En suivant ce principe simpliste, dès lors que ce rapport se dégrade, il faudrait donc reculer l’âge légal de départ à la retraite, ce qui est parfaitement intolérable...
La France comptera 1,4 cotisant par retraité à partir de la fin des années 2040 selon le Conseil d'orientation des retraites (COR). Se basant sur cet élément statistique et un manque de financement des actifs vers les inactifs, Emmanuel Macron veut reculer à nouveau l’âge de départ en le portant à 64 ans.

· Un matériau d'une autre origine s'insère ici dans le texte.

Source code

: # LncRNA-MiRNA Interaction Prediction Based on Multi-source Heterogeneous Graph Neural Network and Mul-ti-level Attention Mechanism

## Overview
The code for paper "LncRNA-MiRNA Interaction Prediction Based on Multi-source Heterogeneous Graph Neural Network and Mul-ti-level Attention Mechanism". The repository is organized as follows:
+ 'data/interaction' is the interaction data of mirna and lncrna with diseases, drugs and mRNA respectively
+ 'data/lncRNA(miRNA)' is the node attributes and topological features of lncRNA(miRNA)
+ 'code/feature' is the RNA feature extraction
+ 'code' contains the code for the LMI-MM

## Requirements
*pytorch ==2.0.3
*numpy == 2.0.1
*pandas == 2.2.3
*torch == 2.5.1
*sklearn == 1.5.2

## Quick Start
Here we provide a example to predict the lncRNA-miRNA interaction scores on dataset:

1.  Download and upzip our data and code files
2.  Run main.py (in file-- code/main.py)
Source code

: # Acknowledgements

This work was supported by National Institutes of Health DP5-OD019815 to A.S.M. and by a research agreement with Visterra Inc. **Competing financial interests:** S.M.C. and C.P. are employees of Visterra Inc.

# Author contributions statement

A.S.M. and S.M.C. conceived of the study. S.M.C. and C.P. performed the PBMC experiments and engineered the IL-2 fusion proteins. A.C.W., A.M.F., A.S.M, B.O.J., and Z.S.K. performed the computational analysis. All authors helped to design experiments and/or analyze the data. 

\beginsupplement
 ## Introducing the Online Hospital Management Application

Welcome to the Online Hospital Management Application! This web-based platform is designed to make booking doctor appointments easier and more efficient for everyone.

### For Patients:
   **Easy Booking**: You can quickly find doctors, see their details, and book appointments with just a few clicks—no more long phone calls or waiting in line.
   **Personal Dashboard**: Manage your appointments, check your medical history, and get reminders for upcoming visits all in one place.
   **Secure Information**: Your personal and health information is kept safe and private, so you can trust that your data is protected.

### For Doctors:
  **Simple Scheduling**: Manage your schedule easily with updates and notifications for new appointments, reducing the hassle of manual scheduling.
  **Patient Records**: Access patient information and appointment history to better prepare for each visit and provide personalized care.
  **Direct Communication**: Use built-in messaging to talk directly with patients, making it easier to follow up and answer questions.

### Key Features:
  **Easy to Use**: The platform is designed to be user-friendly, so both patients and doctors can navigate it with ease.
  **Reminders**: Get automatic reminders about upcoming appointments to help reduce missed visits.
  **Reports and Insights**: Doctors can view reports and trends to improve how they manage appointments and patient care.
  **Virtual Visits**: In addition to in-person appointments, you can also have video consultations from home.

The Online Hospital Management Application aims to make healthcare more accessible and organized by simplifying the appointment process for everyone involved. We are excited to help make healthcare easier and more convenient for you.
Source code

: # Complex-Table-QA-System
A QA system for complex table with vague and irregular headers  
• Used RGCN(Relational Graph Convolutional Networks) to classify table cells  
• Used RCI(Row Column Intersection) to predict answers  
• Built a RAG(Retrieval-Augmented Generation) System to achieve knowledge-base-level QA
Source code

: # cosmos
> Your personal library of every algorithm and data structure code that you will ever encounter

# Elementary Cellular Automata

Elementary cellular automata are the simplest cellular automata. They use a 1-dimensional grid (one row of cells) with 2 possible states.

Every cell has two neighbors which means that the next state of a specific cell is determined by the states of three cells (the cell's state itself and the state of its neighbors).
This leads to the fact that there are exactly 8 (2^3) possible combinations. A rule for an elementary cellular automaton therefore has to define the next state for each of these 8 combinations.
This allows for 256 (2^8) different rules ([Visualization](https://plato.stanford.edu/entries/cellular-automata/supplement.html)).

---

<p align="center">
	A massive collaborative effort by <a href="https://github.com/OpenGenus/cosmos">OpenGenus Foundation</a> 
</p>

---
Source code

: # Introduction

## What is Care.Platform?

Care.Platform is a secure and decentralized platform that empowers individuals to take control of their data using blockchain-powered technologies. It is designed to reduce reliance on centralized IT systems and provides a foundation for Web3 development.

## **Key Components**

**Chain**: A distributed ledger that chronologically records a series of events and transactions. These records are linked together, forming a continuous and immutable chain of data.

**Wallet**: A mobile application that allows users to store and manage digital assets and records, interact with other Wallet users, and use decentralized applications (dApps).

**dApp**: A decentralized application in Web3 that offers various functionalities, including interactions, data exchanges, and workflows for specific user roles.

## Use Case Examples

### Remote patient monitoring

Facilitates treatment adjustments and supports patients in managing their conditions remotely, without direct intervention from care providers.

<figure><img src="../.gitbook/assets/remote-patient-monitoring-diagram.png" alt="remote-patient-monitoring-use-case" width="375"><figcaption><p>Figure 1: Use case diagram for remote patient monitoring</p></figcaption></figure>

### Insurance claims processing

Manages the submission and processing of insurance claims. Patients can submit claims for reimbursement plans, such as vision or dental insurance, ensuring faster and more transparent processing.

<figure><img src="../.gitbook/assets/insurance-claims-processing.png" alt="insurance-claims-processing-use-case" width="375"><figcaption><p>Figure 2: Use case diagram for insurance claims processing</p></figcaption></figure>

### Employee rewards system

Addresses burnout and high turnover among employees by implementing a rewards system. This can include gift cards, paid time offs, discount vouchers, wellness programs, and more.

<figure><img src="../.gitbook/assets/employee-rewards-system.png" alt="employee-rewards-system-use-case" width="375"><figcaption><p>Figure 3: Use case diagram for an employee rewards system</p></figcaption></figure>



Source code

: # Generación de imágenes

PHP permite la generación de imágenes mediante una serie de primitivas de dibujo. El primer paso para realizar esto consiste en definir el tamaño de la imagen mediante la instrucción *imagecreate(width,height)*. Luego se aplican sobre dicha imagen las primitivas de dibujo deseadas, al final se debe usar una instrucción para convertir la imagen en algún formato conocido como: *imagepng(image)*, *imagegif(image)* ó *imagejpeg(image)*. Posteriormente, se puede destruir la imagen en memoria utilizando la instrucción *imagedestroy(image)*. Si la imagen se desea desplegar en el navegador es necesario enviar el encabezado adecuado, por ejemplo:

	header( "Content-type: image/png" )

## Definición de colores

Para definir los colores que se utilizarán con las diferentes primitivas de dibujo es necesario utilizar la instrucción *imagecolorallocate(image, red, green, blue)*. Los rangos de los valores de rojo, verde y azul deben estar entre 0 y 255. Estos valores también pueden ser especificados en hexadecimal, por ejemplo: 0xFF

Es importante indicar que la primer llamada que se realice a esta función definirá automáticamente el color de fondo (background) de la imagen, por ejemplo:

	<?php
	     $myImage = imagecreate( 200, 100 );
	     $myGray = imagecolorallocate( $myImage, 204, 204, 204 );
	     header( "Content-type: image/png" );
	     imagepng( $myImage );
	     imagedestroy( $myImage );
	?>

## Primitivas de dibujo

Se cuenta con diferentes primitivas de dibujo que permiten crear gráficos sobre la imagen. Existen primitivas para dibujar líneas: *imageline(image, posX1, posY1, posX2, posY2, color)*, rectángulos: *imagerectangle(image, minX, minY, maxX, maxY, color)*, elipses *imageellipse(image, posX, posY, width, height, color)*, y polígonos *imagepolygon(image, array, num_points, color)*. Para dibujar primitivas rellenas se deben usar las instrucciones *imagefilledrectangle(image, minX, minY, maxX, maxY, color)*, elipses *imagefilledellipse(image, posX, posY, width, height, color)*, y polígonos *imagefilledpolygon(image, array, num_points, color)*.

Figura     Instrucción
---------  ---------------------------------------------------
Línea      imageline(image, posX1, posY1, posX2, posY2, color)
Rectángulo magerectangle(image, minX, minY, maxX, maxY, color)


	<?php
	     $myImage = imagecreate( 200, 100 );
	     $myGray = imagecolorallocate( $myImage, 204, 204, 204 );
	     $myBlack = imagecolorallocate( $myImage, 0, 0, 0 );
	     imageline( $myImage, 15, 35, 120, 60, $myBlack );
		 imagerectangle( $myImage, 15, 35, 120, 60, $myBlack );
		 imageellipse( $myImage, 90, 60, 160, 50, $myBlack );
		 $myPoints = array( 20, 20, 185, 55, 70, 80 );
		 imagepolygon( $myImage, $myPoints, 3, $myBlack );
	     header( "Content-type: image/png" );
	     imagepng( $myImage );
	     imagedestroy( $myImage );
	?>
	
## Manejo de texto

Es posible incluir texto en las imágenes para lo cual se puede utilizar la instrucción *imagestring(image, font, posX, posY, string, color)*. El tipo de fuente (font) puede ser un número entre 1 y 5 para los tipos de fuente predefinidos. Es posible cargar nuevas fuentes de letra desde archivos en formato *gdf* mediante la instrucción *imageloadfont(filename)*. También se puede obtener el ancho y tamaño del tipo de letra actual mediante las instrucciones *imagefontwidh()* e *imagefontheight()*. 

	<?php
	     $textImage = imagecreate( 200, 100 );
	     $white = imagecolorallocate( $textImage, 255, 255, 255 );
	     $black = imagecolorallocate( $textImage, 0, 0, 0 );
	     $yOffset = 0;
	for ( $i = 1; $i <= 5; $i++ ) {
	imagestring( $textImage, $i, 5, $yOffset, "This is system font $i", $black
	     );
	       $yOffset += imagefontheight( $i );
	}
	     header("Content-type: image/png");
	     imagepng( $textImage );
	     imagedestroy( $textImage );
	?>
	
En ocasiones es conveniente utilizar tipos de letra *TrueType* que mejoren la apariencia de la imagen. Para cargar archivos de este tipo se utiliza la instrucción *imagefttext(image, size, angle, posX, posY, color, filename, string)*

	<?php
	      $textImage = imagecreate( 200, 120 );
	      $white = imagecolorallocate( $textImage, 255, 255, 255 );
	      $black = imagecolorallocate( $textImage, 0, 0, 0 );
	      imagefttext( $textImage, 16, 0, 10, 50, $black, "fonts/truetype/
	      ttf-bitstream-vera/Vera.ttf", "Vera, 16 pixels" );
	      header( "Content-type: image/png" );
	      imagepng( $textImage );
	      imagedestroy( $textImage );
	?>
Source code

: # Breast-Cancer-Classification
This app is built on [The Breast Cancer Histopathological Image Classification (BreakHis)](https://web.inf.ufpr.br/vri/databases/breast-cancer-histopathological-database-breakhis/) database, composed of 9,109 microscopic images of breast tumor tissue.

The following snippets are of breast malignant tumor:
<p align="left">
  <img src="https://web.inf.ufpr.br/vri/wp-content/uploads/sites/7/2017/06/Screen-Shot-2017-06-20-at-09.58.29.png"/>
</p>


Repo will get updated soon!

C’est en fait une nouvelle réforme allant toujours dans le même sens, à
savoir celui d'une nouvelle régression sociale que nous connaissons depuis 1993
:
- En
1993, la réforme Balladur a porté le nombre d’années de cotisation
nécessaires pour obtenir une retraite à taux plein a 40 annuités (160
trimestres) au lieu de 37,5 ans (150 trimestres). Principale conséquence :
les personnes voulant prendre leur retraite sans
avoir les 40 annuités nécessaires pour une pension à
taux plein, subissent une décote de 10 % du montant de
la pension mensuelle par année manquante, pour l'ensemble des
salariés du privé. Quant au salaire annuel moyen (SAM), basé sur les
10 meilleures années qui sert de base au calcul de la pension, il est
calculé maintenant sur les 25 meilleures.
- En
2003, la réforme Fillon a aggrave encore la situation en portant
la durée d’assurance pour obtenir une pension à taux plein (50% du SAM) à
41 annuités de cotisations.
- En
2010, la réforme Woerth a porté progressivement l’âge légal de
départ à la retraite à 62 ans en 2017.
- En
2014, la réforme Touraine a porté à 42 annuités à l'horizon 2023 pour
une retraite à taux plein, à 42 ans et un trimestre en 2026, à
42 ans et deux trimestres en 2029, à 42 ans et trois trimestres
en 2032 et enfin à 43 ans en 2035. Une décote a été instituée
avec une réduction progressive de 5% par année manquante en cas de
liquidation avant 65 ans sans réunir les conditions du taux plein. De plus, l'indexation
annuelle des retraites a été reportée d’avril à octobre.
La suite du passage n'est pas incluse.